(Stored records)

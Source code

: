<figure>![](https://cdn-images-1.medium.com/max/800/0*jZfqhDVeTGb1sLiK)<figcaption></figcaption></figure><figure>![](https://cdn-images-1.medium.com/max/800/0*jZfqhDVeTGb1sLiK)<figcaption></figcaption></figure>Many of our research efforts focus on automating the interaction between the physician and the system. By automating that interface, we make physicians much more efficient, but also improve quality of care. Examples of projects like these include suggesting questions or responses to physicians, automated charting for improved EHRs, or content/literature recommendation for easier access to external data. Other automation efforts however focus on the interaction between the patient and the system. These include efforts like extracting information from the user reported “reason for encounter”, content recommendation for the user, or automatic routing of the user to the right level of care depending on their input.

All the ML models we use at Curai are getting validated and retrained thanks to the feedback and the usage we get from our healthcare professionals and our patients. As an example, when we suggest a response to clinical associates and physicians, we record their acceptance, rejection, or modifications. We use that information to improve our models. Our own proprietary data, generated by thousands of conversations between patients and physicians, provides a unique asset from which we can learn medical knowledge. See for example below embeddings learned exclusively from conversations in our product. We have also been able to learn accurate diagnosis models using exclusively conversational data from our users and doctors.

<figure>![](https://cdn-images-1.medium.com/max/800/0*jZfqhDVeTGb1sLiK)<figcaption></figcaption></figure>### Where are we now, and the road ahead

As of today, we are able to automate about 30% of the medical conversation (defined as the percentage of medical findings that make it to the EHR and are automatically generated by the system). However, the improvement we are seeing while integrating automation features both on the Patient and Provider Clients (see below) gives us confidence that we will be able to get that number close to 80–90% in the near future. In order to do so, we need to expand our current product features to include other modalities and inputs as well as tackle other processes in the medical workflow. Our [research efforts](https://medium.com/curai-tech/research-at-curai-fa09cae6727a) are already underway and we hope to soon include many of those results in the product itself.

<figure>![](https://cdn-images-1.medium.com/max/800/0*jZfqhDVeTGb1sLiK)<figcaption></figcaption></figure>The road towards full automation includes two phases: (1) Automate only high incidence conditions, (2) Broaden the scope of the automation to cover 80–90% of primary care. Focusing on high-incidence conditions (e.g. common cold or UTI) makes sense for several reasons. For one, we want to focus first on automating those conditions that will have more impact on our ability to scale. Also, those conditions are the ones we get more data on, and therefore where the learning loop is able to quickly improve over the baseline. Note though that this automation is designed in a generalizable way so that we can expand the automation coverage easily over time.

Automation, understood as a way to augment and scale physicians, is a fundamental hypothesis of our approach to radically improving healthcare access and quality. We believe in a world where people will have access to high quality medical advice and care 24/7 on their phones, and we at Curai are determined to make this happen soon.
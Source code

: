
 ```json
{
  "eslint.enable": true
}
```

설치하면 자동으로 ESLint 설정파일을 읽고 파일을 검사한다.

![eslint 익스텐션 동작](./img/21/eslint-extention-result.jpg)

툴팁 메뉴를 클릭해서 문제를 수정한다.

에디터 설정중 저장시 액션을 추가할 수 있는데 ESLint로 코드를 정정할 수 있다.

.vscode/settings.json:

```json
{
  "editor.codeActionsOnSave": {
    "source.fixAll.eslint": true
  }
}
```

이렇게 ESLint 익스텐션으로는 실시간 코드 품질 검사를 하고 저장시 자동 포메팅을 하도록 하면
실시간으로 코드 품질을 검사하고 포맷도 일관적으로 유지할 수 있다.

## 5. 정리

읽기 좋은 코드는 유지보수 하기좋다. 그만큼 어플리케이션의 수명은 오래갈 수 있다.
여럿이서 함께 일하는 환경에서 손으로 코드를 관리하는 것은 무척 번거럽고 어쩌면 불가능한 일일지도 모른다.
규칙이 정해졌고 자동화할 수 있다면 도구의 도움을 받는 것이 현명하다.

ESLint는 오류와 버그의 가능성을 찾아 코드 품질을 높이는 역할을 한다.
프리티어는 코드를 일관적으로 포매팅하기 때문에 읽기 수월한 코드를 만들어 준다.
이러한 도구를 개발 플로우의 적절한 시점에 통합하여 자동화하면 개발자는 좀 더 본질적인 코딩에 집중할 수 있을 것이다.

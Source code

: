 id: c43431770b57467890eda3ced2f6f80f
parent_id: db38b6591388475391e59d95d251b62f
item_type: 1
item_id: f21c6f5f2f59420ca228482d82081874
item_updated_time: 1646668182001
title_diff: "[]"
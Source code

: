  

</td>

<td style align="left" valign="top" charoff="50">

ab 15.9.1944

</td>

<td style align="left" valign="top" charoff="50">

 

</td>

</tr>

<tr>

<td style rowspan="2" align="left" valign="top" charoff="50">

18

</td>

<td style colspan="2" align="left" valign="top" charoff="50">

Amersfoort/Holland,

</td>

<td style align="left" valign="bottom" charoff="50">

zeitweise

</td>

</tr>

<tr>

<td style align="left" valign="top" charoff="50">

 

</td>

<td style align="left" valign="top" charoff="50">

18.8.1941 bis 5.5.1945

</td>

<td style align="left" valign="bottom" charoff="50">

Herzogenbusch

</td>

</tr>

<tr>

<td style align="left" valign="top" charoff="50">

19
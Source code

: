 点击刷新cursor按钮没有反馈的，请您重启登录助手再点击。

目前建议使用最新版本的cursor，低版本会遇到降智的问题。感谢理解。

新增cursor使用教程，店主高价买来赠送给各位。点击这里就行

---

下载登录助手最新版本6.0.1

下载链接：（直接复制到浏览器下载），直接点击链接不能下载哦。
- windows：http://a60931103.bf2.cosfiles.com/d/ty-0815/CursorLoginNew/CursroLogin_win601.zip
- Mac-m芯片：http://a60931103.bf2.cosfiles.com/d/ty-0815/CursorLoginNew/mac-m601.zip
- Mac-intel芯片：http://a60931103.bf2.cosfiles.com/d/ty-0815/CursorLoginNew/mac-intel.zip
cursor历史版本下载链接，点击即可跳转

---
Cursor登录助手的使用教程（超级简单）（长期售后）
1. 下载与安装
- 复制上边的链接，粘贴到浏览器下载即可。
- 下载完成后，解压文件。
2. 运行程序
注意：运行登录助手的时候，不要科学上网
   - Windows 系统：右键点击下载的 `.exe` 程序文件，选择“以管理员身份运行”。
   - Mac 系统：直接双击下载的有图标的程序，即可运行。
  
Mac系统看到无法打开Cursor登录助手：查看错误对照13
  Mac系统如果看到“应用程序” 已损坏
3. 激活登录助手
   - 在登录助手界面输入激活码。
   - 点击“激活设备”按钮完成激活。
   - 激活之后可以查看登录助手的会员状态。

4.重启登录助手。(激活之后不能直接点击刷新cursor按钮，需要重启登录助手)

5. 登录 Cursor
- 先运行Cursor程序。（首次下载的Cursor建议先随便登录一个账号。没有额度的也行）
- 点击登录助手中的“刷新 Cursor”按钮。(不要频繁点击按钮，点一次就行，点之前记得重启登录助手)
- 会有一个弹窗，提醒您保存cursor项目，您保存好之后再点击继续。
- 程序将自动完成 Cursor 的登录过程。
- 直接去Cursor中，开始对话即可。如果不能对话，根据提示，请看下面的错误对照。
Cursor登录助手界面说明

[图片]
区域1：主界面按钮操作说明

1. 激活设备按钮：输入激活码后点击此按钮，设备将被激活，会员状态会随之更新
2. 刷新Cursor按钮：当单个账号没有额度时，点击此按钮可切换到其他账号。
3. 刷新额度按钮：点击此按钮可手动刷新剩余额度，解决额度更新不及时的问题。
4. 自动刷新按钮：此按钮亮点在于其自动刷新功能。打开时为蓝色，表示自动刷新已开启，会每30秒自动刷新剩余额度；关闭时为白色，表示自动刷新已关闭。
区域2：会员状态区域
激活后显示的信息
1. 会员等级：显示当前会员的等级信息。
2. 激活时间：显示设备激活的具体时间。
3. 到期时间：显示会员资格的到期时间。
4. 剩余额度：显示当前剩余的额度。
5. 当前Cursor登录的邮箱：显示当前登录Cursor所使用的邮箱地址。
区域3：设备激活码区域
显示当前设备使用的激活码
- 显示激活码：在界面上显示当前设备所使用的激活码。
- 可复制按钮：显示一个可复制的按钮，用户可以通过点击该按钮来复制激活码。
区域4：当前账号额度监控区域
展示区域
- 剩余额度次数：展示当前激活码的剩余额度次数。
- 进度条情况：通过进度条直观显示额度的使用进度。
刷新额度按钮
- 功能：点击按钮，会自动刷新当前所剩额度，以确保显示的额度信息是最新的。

- **Activity**: Looking at the records above, work out how many lines contain "true". Give the number only.

- **Answer space**: 2